[Saved data entries]
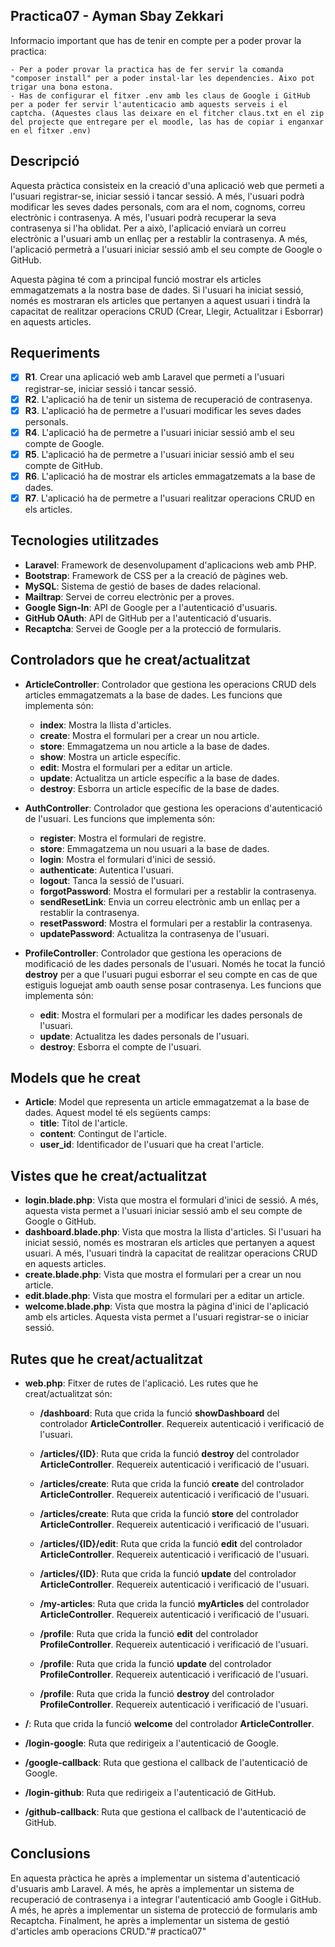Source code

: ## Practica07 - Ayman Sbay Zekkari

Informacio important que has de tenir en compte per a poder provar la practica:

```
- Per a poder provar la practica has de fer servir la comanda "composer install" per a poder instal·lar les dependencies. Aixo pot trigar una bona estona.
- Has de configurar el fitxer .env amb les claus de Google i GitHub per a poder fer servir l'autenticacio amb aquests serveis i el captcha. (Aquestes claus las deixare en el fitcher claus.txt en el zip del projecte que entregare per el moodle, las has de copiar i enganxar en el fitxer .env)
```

## Descripció

Aquesta pràctica consisteix en la creació d'una aplicació web que permeti a l'usuari registrar-se, iniciar sessió i tancar sessió. A més, l'usuari podrà modificar les seves dades personals, com ara el nom, cognoms, correu electrònic i contrasenya. A més, l'usuari podrà recuperar la seva contrasenya si l'ha oblidat. Per a això, l'aplicació enviarà un correu electrònic a l'usuari amb un enllaç per a restablir la contrasenya. A més, l'aplicació permetrà a l'usuari iniciar sessió amb el seu compte de Google o GitHub.

Aquesta pàgina té com a principal funció mostrar els articles emmagatzemats a la nostra base de dades. Si l'usuari ha iniciat sessió, només es mostraran els articles que pertanyen a aquest usuari i tindrà la capacitat de realitzar operacions CRUD (Crear, Llegir, Actualitzar i Esborrar) en aquests articles.

## Requeriments

-   [x] **R1**. Crear una aplicació web amb Laravel que permeti a l'usuari registrar-se, iniciar sessió i tancar sessió.
-   [x] **R2**. L'aplicació ha de tenir un sistema de recuperació de contrasenya.
-   [x] **R3**. L'aplicació ha de permetre a l'usuari modificar les seves dades personals.
-   [x] **R4**. L'aplicació ha de permetre a l'usuari iniciar sessió amb el seu compte de Google.
-   [x] **R5**. L'aplicació ha de permetre a l'usuari iniciar sessió amb el seu compte de GitHub.
-   [x] **R6**. L'aplicació ha de mostrar els articles emmagatzemats a la base de dades.
-   [x] **R7**. L'aplicació ha de permetre a l'usuari realitzar operacions CRUD en els articles.

## Tecnologies utilitzades

-   **Laravel**: Framework de desenvolupament d'aplicacions web amb PHP.
-   **Bootstrap**: Framework de CSS per a la creació de pàgines web.
-   **MySQL**: Sistema de gestió de bases de dades relacional.
-   **Mailtrap**: Servei de correu electrònic per a proves.
-   **Google Sign-In**: API de Google per a l'autenticació d'usuaris.
-   **GitHub OAuth**: API de GitHub per a l'autenticació d'usuaris.
-   **Recaptcha**: Servei de Google per a la protecció de formularis.

## Controladors que he creat/actualitzat

-   **ArticleController**: Controlador que gestiona les operacions CRUD dels articles emmagatzemats a la base de dades. Les funcions que implementa són:

    -   **index**: Mostra la llista d'articles.
    -   **create**: Mostra el formulari per a crear un nou article.
    -   **store**: Emmagatzema un nou article a la base de dades.
    -   **show**: Mostra un article específic.
    -   **edit**: Mostra el formulari per a editar un article.
    -   **update**: Actualitza un article específic a la base de dades.
    -   **destroy**: Esborra un article específic de la base de dades.

-   **AuthController**: Controlador que gestiona les operacions d'autenticació de l'usuari. Les funcions que implementa són:

    -   **register**: Mostra el formulari de registre.
    -   **store**: Emmagatzema un nou usuari a la base de dades.
    -   **login**: Mostra el formulari d'inici de sessió.
    -   **authenticate**: Autentica l'usuari.
    -   **logout**: Tanca la sessió de l'usuari.
    -   **forgotPassword**: Mostra el formulari per a restablir la contrasenya.
    -   **sendResetLink**: Envia un correu electrònic amb un enllaç per a restablir la contrasenya.
    -   **resetPassword**: Mostra el formulari per a restablir la contrasenya.
    -   **updatePassword**: Actualitza la contrasenya de l'usuari.

-   **ProfileController**: Controlador que gestiona les operacions de modificació de les dades personals de l'usuari. Només he tocat la funció **destroy** per a que l'usuari pugui esborrar el seu compte en cas de que estiguis loguejat amb oauth sense posar contrasenya. Les funcions que implementa són:
    -   **edit**: Mostra el formulari per a modificar les dades personals de l'usuari.
    -   **update**: Actualitza les dades personals de l'usuari.
    -   **destroy**: Esborra el compte de l'usuari.

## Models que he creat

-   **Article**: Model que representa un article emmagatzemat a la base de dades. Aquest model té els següents camps:
    -   **title**: Títol de l'article.
    -   **content**: Contingut de l'article.
    -   **user_id**: Identificador de l'usuari que ha creat l'article.

## Vistes que he creat/actualitzat

-   **login.blade.php**: Vista que mostra el formulari d'inici de sessió. A més, aquesta vista permet a l'usuari iniciar sessió amb el seu compte de Google o GitHub.
-   **dashboard.blade.php**: Vista que mostra la llista d'articles. Si l'usuari ha iniciat sessió, només es mostraran els articles que pertanyen a aquest usuari. A més, l'usuari tindrà la capacitat de realitzar operacions CRUD en aquests articles.
-   **create.blade.php**: Vista que mostra el formulari per a crear un nou article.
-   **edit.blade.php**: Vista que mostra el formulari per a editar un article.
-   **welcome.blade.php**: Vista que mostra la pàgina d'inici de l'aplicació amb els articles. Aquesta vista permet a l'usuari registrar-se o iniciar sessió.

## Rutes que he creat/actualitzat

-   **web.php**: Fitxer de rutes de l'aplicació. Les rutes que he creat/actualitzat són:

    -   **/dashboard**: Ruta que crida la funció **showDashboard** del controlador **ArticleController**. Requereix autenticació i verificació de l'usuari.
    -   **/articles/{ID}**: Ruta que crida la funció **destroy** del controlador **ArticleController**. Requereix autenticació i verificació de l'usuari.
    -   **/articles/create**: Ruta que crida la funció **create** del controlador **ArticleController**. Requereix autenticació i verificació de l'usuari.
    -   **/articles/create**: Ruta que crida la funció **store** del controlador **ArticleController**. Requereix autenticació i verificació de l'usuari.
    -   **/articles/{ID}/edit**: Ruta que crida la funció **edit** del controlador **ArticleController**. Requereix autenticació i verificació de l'usuari.
    -   **/articles/{ID}**: Ruta que crida la funció **update** del controlador **ArticleController**. Requereix autenticació i verificació de l'usuari.
    -   **/my-articles**: Ruta que crida la funció **myArticles** del controlador **ArticleController**. Requereix autenticació i verificació de l'usuari.

    -   **/profile**: Ruta que crida la funció **edit** del controlador **ProfileController**. Requereix autenticació i verificació de l'usuari.
    -   **/profile**: Ruta que crida la funció **update** del controlador **ProfileController**. Requereix autenticació i verificació de l'usuari.
    -   **/profile**: Ruta que crida la funció **destroy** del controlador **ProfileController**. Requereix autenticació i verificació de l'usuari.

-   **/**: Ruta que crida la funció **welcome** del controlador **ArticleController**.

-   **/login-google**: Ruta que redirigeix a l'autenticació de Google.

-   **/google-callback**: Ruta que gestiona el callback de l'autenticació de Google.

-   **/login-github**: Ruta que redirigeix a l'autenticació de GitHub.

-   **/github-callback**: Ruta que gestiona el callback de l'autenticació de GitHub.


## Conclusions

En aquesta pràctica he après a implementar un sistema d'autenticació d'usuaris amb Laravel. A més, he après a implementar un sistema de recuperació de contrasenya i a integrar l'autenticació amb Google i GitHub. A més, he après a implementar un sistema de protecció de formularis amb Recaptcha. Finalment, he après a implementar un sistema de gestió d'articles amb operacions CRUD."# practica07"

◆ What you are asked to do ◆
Find each line of the data above that holds the word "login", then copy it.

◆ Reply ◆
    -   **login**: Mostra el formulari d'inici de sessió.
-   **login.blade.php**: Vista que mostra el formulari d'inici de sessió. A més, aquesta vista permet a l'usuari iniciar sessió amb el seu compte de Google o GitHub.
-   **/login-google**: Ruta que redirigeix a l'autenticació de Google.
-   **/login-github**: Ruta que redirigeix a l'autenticació de GitHub.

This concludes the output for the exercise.